Many people first try comedy in uni, and comedy societies are supposed to be a safe, low-risk way for students to dip a toe in. Improv is the main function of a lot of those societies, as well as many people’s gateway into comedy and performance. Moreover, some people pursue improv as their main thing. And so they should. Because when it’s done well, improv can be really funny. But when it’s done badly, it’s hurtful to both audience and performers.

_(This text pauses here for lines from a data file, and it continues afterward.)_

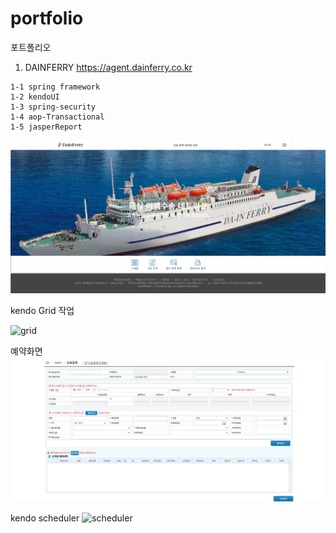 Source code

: # portfolio
포트폴리오


1. DAINFERRY https://agent.dainferry.co.kr
```
1-1 spring framework
1-2 kendoUI
1-3 spring-security
1-4 aop-Transactional
1-5 jasperReport
```
![init](./images/dainferryMain.jpg)


 kendo Grid 작업 
  
![grid](.images/kendoGrid.jpg)


 예약화면    
![init](./images/reserve.jpg)

 kendo scheduler
 ![scheduler](.images/scheduler.jpg)
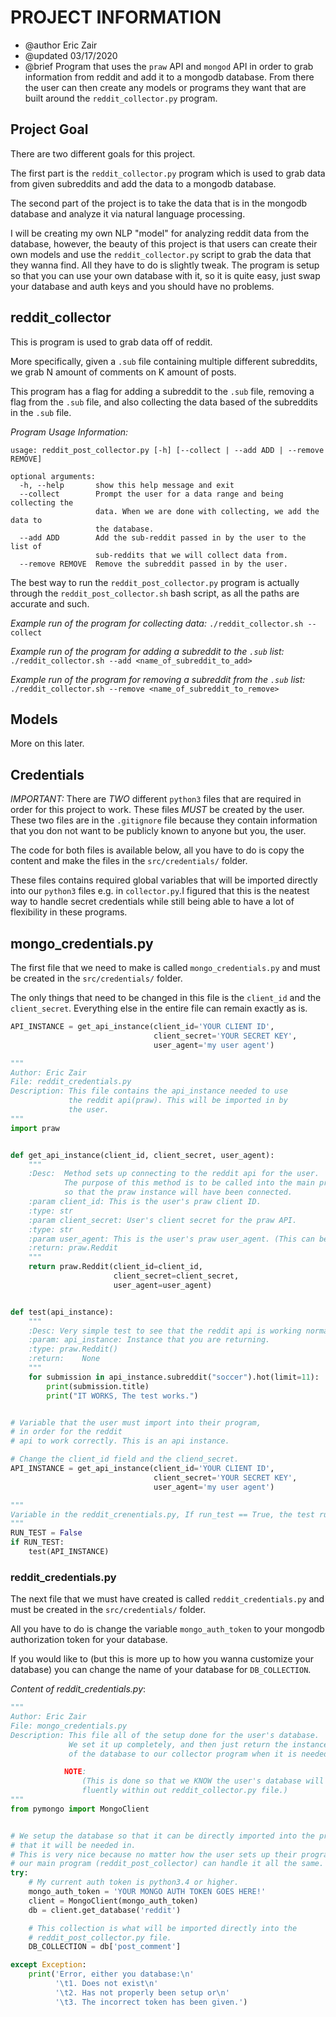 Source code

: # PROJECT INFORMATION

- @author Eric Zair
- @updated 03/17/2020
- @brief Program that uses the `praw` API and `mongod` API in order to grab information from reddit and add it to a mongodb database. From there the user can then create any models or programs they want that are built around the `reddit_collector.py` program.

## Project Goal

There are two different goals for this project.

The first part is the `reddit_collector.py` program which is used to grab data from given subreddits and add the data to a mongodb database.

The second part of the project is to take the data that is in the mongodb database and analyze it via natural language processing.

I will be creating my own NLP "model" for analyzing reddit data from the database, however, the beauty of this project is that users can create their own models and use the `reddit_collector.py` script to grab the data that they wanna find. All they have to do is slightly tweak. The program is setup so that you can use your own database with it, so it is quite easy, just swap your database and auth keys and you should have no problems.

## reddit_collector

This is program is used to grab data off of reddit.

More specifically, given a `.sub` file containing multiple different subreddits, we grab N amount of comments on K amount of posts.

This program has a flag for adding a subreddit to the `.sub` file, removing a flag from the `.sub` file, and also collecting the data based of the subreddits in the `.sub` file.

*Program Usage Information:*

```ignore
usage: reddit_post_collector.py [-h] [--collect | --add ADD | --remove REMOVE]

optional arguments:
  -h, --help       show this help message and exit
  --collect        Prompt the user for a data range and being collecting the
                   data. When we are done with collecting, we add the data to
                   the database.
  --add ADD        Add the sub-reddit passed in by the user to the list of
                   sub-reddits that we will collect data from.
  --remove REMOVE  Remove the subreddit passed in by the user.
```

The best way to run the `reddit_post_collector.py` program is actually through the `reddit_post_collector.sh` bash script, as all the paths are accurate and such.

*Example run of the program for collecting data:*
`./reddit_collector.sh --collect`

*Example run of the program for adding a subreddit to the `.sub` list:*
`./reddit_collector.sh --add <name_of_subreddit_to_add>`

*Example run of the program for removing a subreddit from the `.sub` list:*
`./reddit_collector.sh --remove <name_of_subreddit_to_remove>`

## Models

More on this later.

## Credentials

*IMPORTANT:* There are *TWO* different `python3` files that are required in order for this project to work. These files *MUST* be created by the user. These two files are in the `.gitignore` file because they contain information that you don not want to be publicly known to anyone but you, the user.

The code for both files is available below, all you have to do is copy the content and make the files in the `src/credentials/` folder.

These files contains required global variables that will be imported directly into our `python3` files e.g. in `collector.py`.I figured that this is the neatest way to handle secret credentials while still being able to have a lot of flexibility in these programs.

## mongo_credentials.py

The first file that we need to make is called `mongo_credentials.py` and must be created in the `src/credentials/` folder.

The only things that need to be changed in this file is the `client_id` and the `client_secret`. Everything else in the entire file can remain exactly as is.

```python
API_INSTANCE = get_api_instance(client_id='YOUR CLIENT ID',
                                client_secret='YOUR SECRET KEY',
                                user_agent='my user agent')
```

```python
"""
Author: Eric Zair
File: reddit_credentials.py
Description: This file contains the api_instance needed to use
             the reddit api(praw). This will be imported in by
             the user.
"""
import praw


def get_api_instance(client_id, client_secret, user_agent):
    """
    :Desc:  Method sets up connecting to the reddit api for the user.
            The purpose of this method is to be called into the main program,
            so that the praw instance will have been connected.
    :param client_id: This is the user's praw client ID.
    :type: str
    :param client_secret: User's client secret for the praw API.
    :type: str
    :param user_agent: This is the user's praw user_agent. (This can be what ever).
    :return: praw.Reddit
    """
    return praw.Reddit(client_id=client_id,
                       client_secret=client_secret,
                       user_agent=user_agent)


def test(api_instance):
    """
    :Desc: Very simple test to see that the reddit api is working normally.
    :param: api_instance: Instance that you are returning.
    :type: praw.Reddit()
    :return:    None
    """
    for submission in api_instance.subreddit("soccer").hot(limit=11):
        print(submission.title)
        print("IT WORKS, The test works.")


# Variable that the user must import into their program,
# in order for the reddit
# api to work correctly. This is an api instance.

# Change the client_id field and the cliend_secret.
API_INSTANCE = get_api_instance(client_id='YOUR CLIENT ID',
                                client_secret='YOUR SECRET KEY',
                                user_agent='my user agent')

"""
Variable in the reddit_crenentials.py, If run_test == True, the test runs, False.
"""
RUN_TEST = False
if RUN_TEST:
    test(API_INSTANCE)
```

### reddit_credentials.py

The next file that we must have created is called `reddit_credentials.py` and must be created in the `src/credentials/` folder.

All you have to do is change the variable `mongo_auth_token` to your mongodb authorization token for your database.

If you would like to (but this is more up to how you wanna customize your database) you can change the name of your database for `DB_COLLECTION`.

*Content of reddit_credentials.py*:

```python
"""
Author: Eric Zair
File: mongo_credentials.py
Description: This file all of the setup done for the user's database.
             We set it up completely, and then just return the instance
             of the database to our collector program when it is needed.

            NOTE:
                (This is done so that we KNOW the user's database will work
                fluently within out reddit_collector.py file.)
"""
from pymongo import MongoClient


# We setup the database so that it can be directly imported into the programs
# that it will be needed in.
# This is very nice because no matter how the user sets up their program,
# our main program (reddit_post_collector) can handle it all the same.
try:
    # My current auth token is python3.4 or higher.
    mongo_auth_token = 'YOUR MONGO AUTH TOKEN GOES HERE!'
    client = MongoClient(mongo_auth_token)
    db = client.get_database('reddit')

    # This collection is what will be imported directly into the
    # reddit_post_collector.py file.
    DB_COLLECTION = db['post_comment']

except Exception:
    print('Error, either you database:\n'
          '\t1. Does not exist\n'
          '\t2. Has not properly been setup or\n'
          '\t3. The incorrect token has been given.')
```
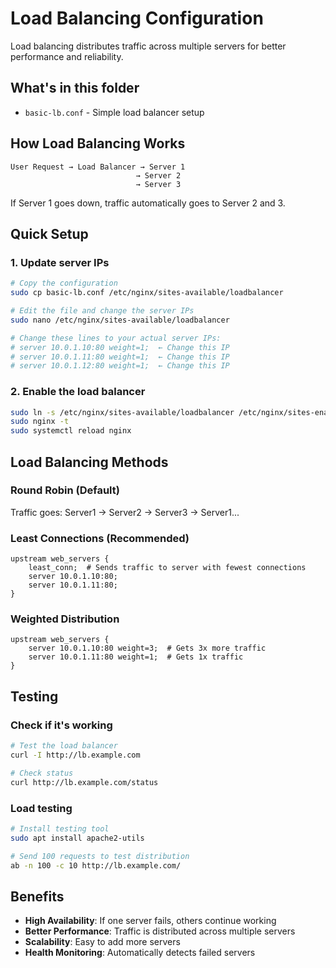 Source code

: # Load Balancing Configuration

Load balancing distributes traffic across multiple servers for better performance and reliability.

## What's in this folder

- `basic-lb.conf` - Simple load balancer setup

## How Load Balancing Works

```
User Request → Load Balancer → Server 1
                            → Server 2
                            → Server 3
```

If Server 1 goes down, traffic automatically goes to Server 2 and 3.

## Quick Setup

### 1. Update server IPs
```bash
# Copy the configuration
sudo cp basic-lb.conf /etc/nginx/sites-available/loadbalancer

# Edit the file and change the server IPs
sudo nano /etc/nginx/sites-available/loadbalancer

# Change these lines to your actual server IPs:
# server 10.0.1.10:80 weight=1;  ← Change this IP
# server 10.0.1.11:80 weight=1;  ← Change this IP
# server 10.0.1.12:80 weight=1;  ← Change this IP
```

### 2. Enable the load balancer
```bash
sudo ln -s /etc/nginx/sites-available/loadbalancer /etc/nginx/sites-enabled/
sudo nginx -t
sudo systemctl reload nginx
```

## Load Balancing Methods

### Round Robin (Default)
Traffic goes: Server1 → Server2 → Server3 → Server1...

### Least Connections (Recommended)
```nginx
upstream web_servers {
    least_conn;  # Sends traffic to server with fewest connections
    server 10.0.1.10:80;
    server 10.0.1.11:80;
}
```

### Weighted Distribution
```nginx
upstream web_servers {
    server 10.0.1.10:80 weight=3;  # Gets 3x more traffic
    server 10.0.1.11:80 weight=1;  # Gets 1x traffic
}
```

## Testing

### Check if it's working
```bash
# Test the load balancer
curl -I http://lb.example.com

# Check status
curl http://lb.example.com/status
```

### Load testing
```bash
# Install testing tool
sudo apt install apache2-utils

# Send 100 requests to test distribution
ab -n 100 -c 10 http://lb.example.com/
```

## Benefits

* **High Availability**: If one server fails, others continue working
* **Better Performance**: Traffic is distributed across multiple servers
* **Scalability**: Easy to add more servers
* **Health Monitoring**: Automatically detects failed servers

And it’s really fucking hurtful. What default males don’t seem to understand when they make rape jokes, for instance, is that rape isn’t some abstract concept. It’s a real act of violence real people suffer at the hands of others, often resulting in long-term trauma. When you make a rape joke, you’re laughing about some part of that specific act of violence. And shocking though it might be to some default males, not everyone finds violence hilarious.

But when someone you’re in a scene with makes one of those jokes in improv, you can’t block it. Blocking (saying no to something you don’t like/want to do) is the one thing you can’t do. If you block, you’re ruining it. You’re humiliated, your team’s humiliated, and it’s all your fault. It takes a skilled improviser to take a harmful suggestion and subvert a scene, and politically astute people rarely get to that stage because they feel too alienated to continue.

So if you’re not comfortable with a suggestion, you can’t do anything but go with it. And these jokes are likelier than anywhere else to happen, because when you’re under pressure to say something, anything, you say the first thing that comes into your head, and given how conducive improv is to lad culture, the likelihood of that being hurtful to non-default males is uncomfortably high. Indeed such jokes are encouraged as they get an easy reaction.

This isn’t to say that improv needs to be banned on feminist grounds. However, it’s clear that improv needs to take a long, hard look at itself, and that many of its practices do need consigning to the bin. It remains to be seen what would be left.

*refers to an article by Grayson Perry in the New Statesman, from the issue he guest edited.